Inicio dizendo que, em dois julgados recentes, o Supremo Tribunal Federal estabeleceu critérios na condução dos procedimentos de investigações (inquéritos policiais e equivalentes). O primeiro caso trata da edição da Súmula Vinculante 14 do Supremo Tribunal Federal, a qual menciona que “é direito do defensor, no interesse do representado, ter amplo acesso aos elementos de prova que, já documentados em procedimento investigatório realizado por órgão com competência de polícia judiciária, digam respeito ao exercício do Direito de defesa (súmula editada em 2 de fevereiro de 2009)”. O segundo caso é mais recente, de 27 de outubro de 2009, autos do HC 94.173-BA, relator ministro Celso de Mello, através do qual o Supremo Tribunal Federal (2ª Turma) reforçou a tese de que o Ministério Público detém o chamado “poder investigatório”, pois até então se questionava se as investigações em matéria penal estavam reservadas, com exclusividade, às polícias judiciárias através do âmbito estrito da Constituição Federal (art. 144, parágrafo quarto, da CF de 1988).

Tratarei destes dois casos para subsidiar a necessidade de fixarmos um conceito claro acerca do inquérito policial e de que maneira a cláusula do devido processo legal o afeta.

A edição de súmula vinculante no país está ligada à solução de uma verdadeira “questão constitucional”, ou seja, está diretamente relacionada aos casos em que, em sede de controle difuso da constitucionalidade das leis, o STF reconhece repercussão geral — geralmente em recursos extraordinários — de maneira que a parte dispositiva do julgado refletirá na composição de uma súmula vinculante[2]. O Supremo Tribunal Federal, através da repercussão geral, define, em linhas gerais, os casos que pretende julgar, ou seja, decide o que irá decidir, fixando a latitude e a longitude de sua jurisdição[3].

No caso da edição da súmula 14, as coisas se passaram de maneira diversa, uma vez que a proposta de súmula derivou de sugestão da OAB e não de um dos membros da própria Corte, como costuma acontecer, razão pela qual se estabeleceu, durante o julgamento, debate sobre a oportunidade de edição da referida súmula. O enunciado (relator ministro Menezes Direito) foi editada com o sentido de reforçar a linha de julgados existentes no Supremo sobre o tema, permitindo a propositura de reclamação em caso de descumprimento de seu conteúdo, nos mesmos moldes do que ocorre com as decisões proferidas em sede de controle concentrado (ação direta de inconstitucionalidade por exemplo).

O que a súmula diz depende da leitura do conteúdo do julgado, além da interpretação de seu texto literal?
A súmula estaria a tratar somente dos inquéritos policiais e não dos procedimentos investigatórios conduzidos pelas polícias judiciárias. Todavia, o endereço era certo: as investigações conduzidas pelo Ministério Público.
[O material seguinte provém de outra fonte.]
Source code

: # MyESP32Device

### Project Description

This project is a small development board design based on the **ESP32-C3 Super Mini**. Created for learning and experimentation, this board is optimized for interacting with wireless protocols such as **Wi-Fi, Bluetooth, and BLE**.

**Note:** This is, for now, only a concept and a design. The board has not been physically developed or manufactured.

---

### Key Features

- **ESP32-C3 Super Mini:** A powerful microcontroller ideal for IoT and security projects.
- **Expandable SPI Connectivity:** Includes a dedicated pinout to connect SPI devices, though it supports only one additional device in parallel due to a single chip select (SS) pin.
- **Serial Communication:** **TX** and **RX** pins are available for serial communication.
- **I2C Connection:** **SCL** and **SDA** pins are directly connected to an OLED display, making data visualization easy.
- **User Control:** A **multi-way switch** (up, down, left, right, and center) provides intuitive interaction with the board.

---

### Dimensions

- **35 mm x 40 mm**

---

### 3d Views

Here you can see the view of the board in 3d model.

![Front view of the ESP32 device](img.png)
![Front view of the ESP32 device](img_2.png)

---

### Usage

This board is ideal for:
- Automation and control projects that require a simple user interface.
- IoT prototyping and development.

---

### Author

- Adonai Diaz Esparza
Ainda assim, a súmula vinculante, por retratar verdadeira atividade legislativa do Poder Judiciário, não pode ter a sua interpretação ampliada de maneira a alcançar as investigações conduzidas pelo Ministério Público. A súmula reforça princípios já existentes na jurisprudência do STF, dentre os quais avultam de interesse o princípio da ampla defesa e, fundamentalmente, o direito de assistência de um advogado.
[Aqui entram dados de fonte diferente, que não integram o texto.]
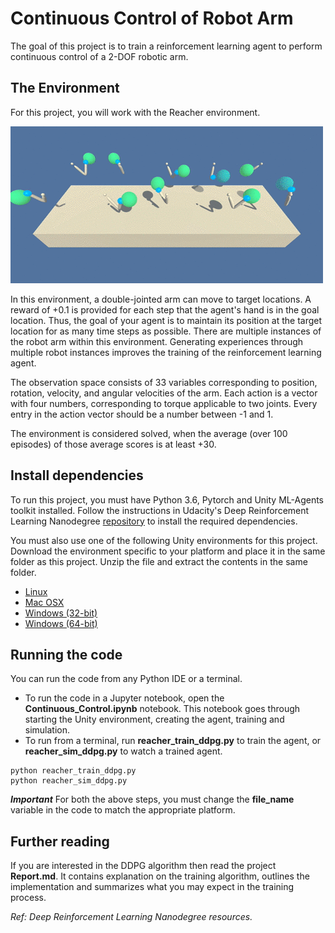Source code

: # Continuous Control of Robot Arm

The goal of this project is to train a reinforcement learning agent to perform continuous control of a 2-DOF robotic arm.

## The Environment

For this project, you will work with the Reacher environment.

![Reacher anim](./reacher.gif)

In this environment, a double-jointed arm can move to target locations. A reward of +0.1 is provided for each step that the agent's hand is in the goal location. Thus, the goal of your agent is to maintain its position at the target location for as many time steps as possible. There are multiple instances of the robot arm within this environment. Generating experiences through multiple robot instances improves the training of the reinforcement learning agent.

The observation space consists of 33 variables corresponding to position, rotation, velocity, and angular velocities of the arm. Each action is a vector with four numbers, corresponding to torque applicable to two joints. Every entry in the action vector should be a number between -1 and 1.

The environment is considered solved, when the average (over 100 episodes) of those average scores is at least +30. 

## Install dependencies

To run this project, you must have Python 3.6, Pytorch and Unity ML-Agents toolkit installed. Follow the instructions in Udacity's Deep Reinforcement Learning Nanodegree [repository](https://github.com/udacity/deep-reinforcement-learning#dependencies) to install the required dependencies.

You must also use one of the following Unity environments for this project. Download the environment specific to your platform and place it in the same folder as this project. Unzip the file and extract the contents in the same folder.

* [Linux](https://s3-us-west-1.amazonaws.com/udacity-drlnd/P2/Reacher/Reacher_Linux.zip)
* [Mac OSX](https://s3-us-west-1.amazonaws.com/udacity-drlnd/P2/Reacher/Reacher.app.zip)
* [Windows (32-bit)](https://s3-us-west-1.amazonaws.com/udacity-drlnd/P2/Reacher/Reacher_Windows_x86.zip)
* [Windows (64-bit)](https://s3-us-west-1.amazonaws.com/udacity-drlnd/P2/Reacher/Reacher_Windows_x86_64.zip)

## Running the code

You can run the code from any Python IDE or a terminal.

* To run the code in a Jupyter notebook, open the **Continuous_Control.ipynb** notebook. This notebook goes through starting the Unity environment, creating the agent, training and simulation.
* To run from a terminal, run **reacher_train_ddpg.py** to train the agent, or **reacher_sim_ddpg.py** to watch a trained agent.

<pre><code>python reacher_train_ddpg.py
python reacher_sim_ddpg.py
</code></pre>

***Important***
For both the above steps, you must change the **file_name** variable in the code to match the appropriate platform.

## Further reading

If you are interested in the DDPG algorithm then read the project **Report.md**. It contains explanation on the training algorithm, outlines the implementation and summarizes what you may expect in the training process.

*Ref: Deep Reinforcement Learning Nanodegree resources.*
Todavia, não se pode ampliar seu alcance preceptivo a partir da leitura dos debates. A súmula retrata a posição dominante no Supremo Tribunal Federal e, ao fixar seu alcance aos limites do inquérito policial, acaba por não afetar diretamente os procedimentos investigatórios conduzidos pelo Ministério Público. Com isto não digo, obviamente, que as investigações — procedimentos investigatórios — conduzidos pelo Ministério Público estejam imunes aos princípios já assentados pela jurisprudência do Supremo (especialmente em um modelo no qual as decisões em controle difuso produzem, segundo o STF, eficácia “erga omnes”, mas apenas que não cabe a propositura de reclamação constitucional em face de negativa de aplicação da súmula por parte de órgão do Ministério Público.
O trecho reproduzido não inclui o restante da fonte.